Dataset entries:

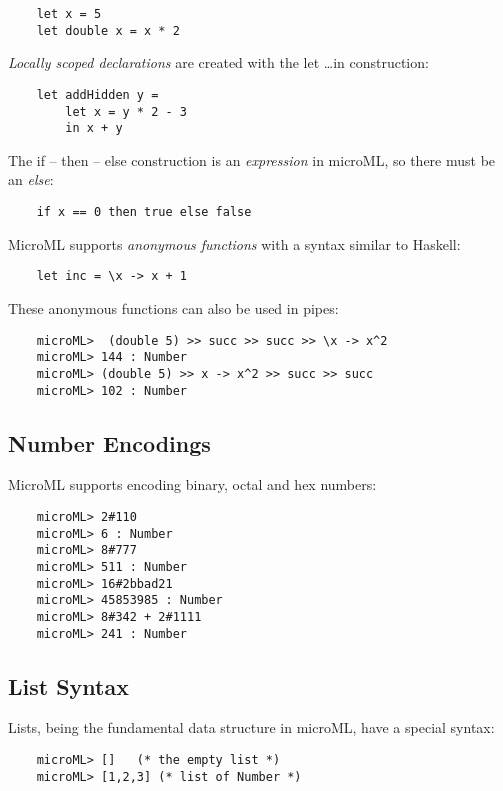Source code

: \begin{verbatim}
    let x = 5
    let double x = x * 2
\end{verbatim}

\textit{Locally scoped declarations} are created with the let \dots in construction:

\begin{verbatim}
    let addHidden y = 
        let x = y * 2 - 3 
        in x + y
\end{verbatim}

The if -- then -- else construction is an \textit{expression} in microML, so there must be an
\textit{else}:

\begin{verbatim}
    if x == 0 then true else false
\end{verbatim}

MicroML supports \textit{anonymous functions} with a syntax similar to Haskell:

\begin{verbatim}
    let inc = \x -> x + 1
\end{verbatim}

These anonymous functions can also be used in pipes:

\begin{verbatim}
    microML>  (double 5) >> succ >> succ >> \x -> x^2
    microML> 144 : Number
    microML> (double 5) >> x -> x^2 >> succ >> succ
    microML> 102 : Number
\end{verbatim}

\subsection{Number Encodings}
MicroML supports encoding binary, octal and hex numbers:

\begin{verbatim}
    microML> 2#110
    microML> 6 : Number
    microML> 8#777
    microML> 511 : Number
    microML> 16#2bbad21
    microML> 45853985 : Number
    microML> 8#342 + 2#1111
    microML> 241 : Number
\end{verbatim}

\subsection{List Syntax}
Lists, being the fundamental data structure in microML, have a special syntax:

\begin{verbatim}
    microML> []   (* the empty list *)
    microML> [1,2,3] (* list of Number *)
\end{verbatim}

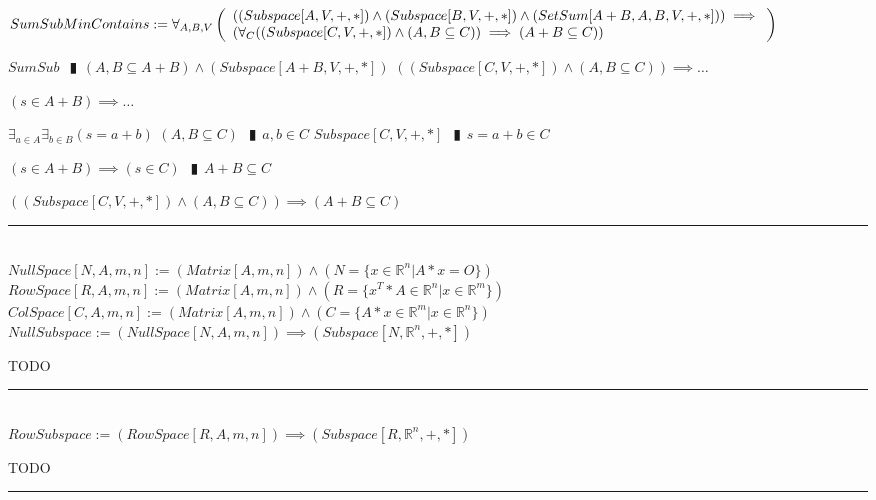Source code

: \documentclass{book}
\newcommand{\abr}{:=}
\newcommand{\pipe}{$\phantom{(}\vrectangleblack\phantom{)}$}
\begin{document}
$SumSubMinContains \abr \forall_{A, B, V}\left(\begin{array}{ll}
  ((Subspace[A, V, +, *]) \land (Subspace[B, V, +, *]) \land (SetSum[A + B, A, B, V, +, *])) \hfill \implies \hfill \\
  (\forall_{C}((Subspace[C, V, + ,*]) \land (A, B \subseteq C)) \implies (A + B \subseteq C))
\end{array}\right)$
\begin{enumerate}
  \lit $SumSub$ \pipe $(A, B \subseteq A + B) \land (Subspace[A + B, V, + ,*])$
  \lit $((Subspace[C, V, + ,*]) \land (A, B \subseteq C)) \implies \ldots$
  \begin{enumerate}
    \lit $(s \in A + B) \implies \ldots$
    \begin{enumerate}
      \lit $\exists_{a \in A} \exists_{b \in B}(s = a + b)$
      \lit $(A, B \subseteq C)$ \pipe $a, b \in C$
      \lit $Subspace[C, V, + ,*]$ \pipe $s = a + b \in C$
    \end{enumerate}
    \lit $(s \in A + B) \implies (s \in C)$ \pipe $A + B \subseteq C$
  \end{enumerate}
  \lit $((Subspace[C, V, + ,*]) \land (A, B \subseteq C)) \implies (A + B \subseteq C)$
\end{enumerate} \vspace{.75mm} \hrule \vspace{.75mm} \ \\ 

$NullSpace[N, A, m, n] \abr (Matrix[A, m, n]) \land (N = \{x \in \mathbb{R}^n | A * x = O\})$ \\  %
$RowSpace[R, A, m, n] \abr (Matrix[A, m, n]) \land (R = \{x^T * A \in \mathbb{R}^n | x \in \mathbb{R}^m\})$ \\  %
$ColSpace[C, A, m, n] \abr (Matrix[A, m, n]) \land (C = \{A * x \in \mathbb{R}^m | x \in \mathbb{R}^n\})$ \\  %

$NullSubspace \abr (NullSpace[N, A, m, n]) \implies (Subspace[N, \mathbb{R}^n, +, *])$
\begin{enumerate}
  \lit TODO
\end{enumerate} \vspace{.75mm} \hrule \vspace{.75mm} \ \\ 

$RowSubspace \abr (RowSpace[R, A, m, n]) \implies (Subspace[R, \mathbb{R}^n, +, *])$
\begin{enumerate}
  \lit TODO
\end{enumerate} \vspace{.75mm} \hrule \vspace{.75mm} \ \\ 
\end{document}
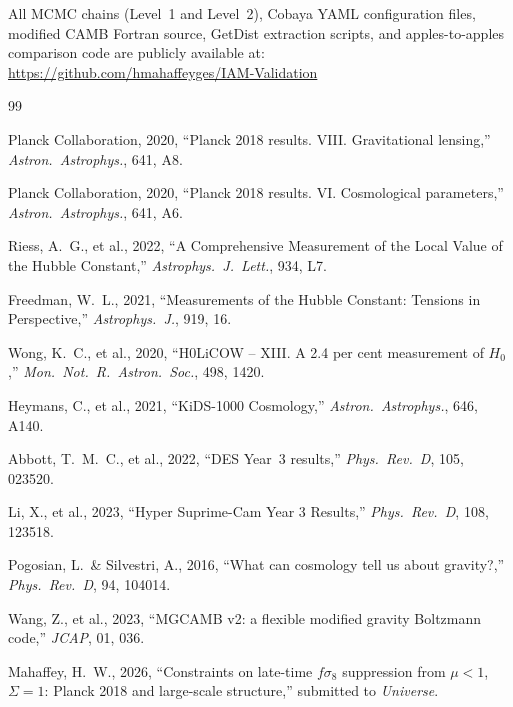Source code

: \documentclass[11pt]{article}
\begin{document}
All MCMC chains (Level~1 and Level~2), Cobaya YAML configuration
files, modified CAMB Fortran source, GetDist extraction scripts, and
apples-to-apples comparison code are publicly available at:
\url{https://github.com/hmahaffeyges/IAM-Validation}



\FloatBarrier
\begin{thebibliography}{99}

Planck Collaboration, 2020, ``Planck 2018 results. VIII. Gravitational
lensing,'' \textit{Astron.\ Astrophys.}, 641, A8.

Planck Collaboration, 2020, ``Planck 2018 results. VI. Cosmological
parameters,'' \textit{Astron.\ Astrophys.}, 641, A6.

Riess, A.~G., et al., 2022, ``A Comprehensive Measurement of the Local
Value of the Hubble Constant,'' \textit{Astrophys.\ J.\ Lett.}, 934, L7.

Freedman, W.~L., 2021, ``Measurements of the Hubble Constant: Tensions
in Perspective,'' \textit{Astrophys.\ J.}, 919, 16.

Wong, K.~C., et al., 2020, ``H0LiCOW -- XIII. A 2.4 per cent
measurement of $H_0$,'' \textit{Mon.\ Not.\ R.\ Astron.\ Soc.}, 498,
1420.

Heymans, C., et al., 2021, ``KiDS-1000 Cosmology,'' \textit{Astron.\
Astrophys.}, 646, A140.

Abbott, T.~M.~C., et al., 2022, ``DES Year~3 results,'' \textit{Phys.\
Rev.\ D}, 105, 023520.

Li, X., et al., 2023, ``Hyper Suprime-Cam Year 3 Results,''
\textit{Phys.\ Rev.\ D}, 108, 123518.

Pogosian, L.\ \& Silvestri, A., 2016, ``What can cosmology tell us
about gravity?,'' \textit{Phys.\ Rev.\ D}, 94, 104014.

Wang, Z., et al., 2023, ``MGCAMB v2: a flexible modified gravity
Boltzmann code,'' \textit{JCAP}, 01, 036.

Mahaffey, H.~W., 2026, ``Constraints on late-time $f\sigma_8$
suppression from $\mu < 1$, $\Sigma = 1$: Planck 2018 and large-scale
structure,'' submitted to \textit{Universe}.


\end{thebibliography}
\end{document}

◆ **Your instructions**: Please report, as a bare number, how many lines of the data contain the word "with".

◆ **Output of the task**: 2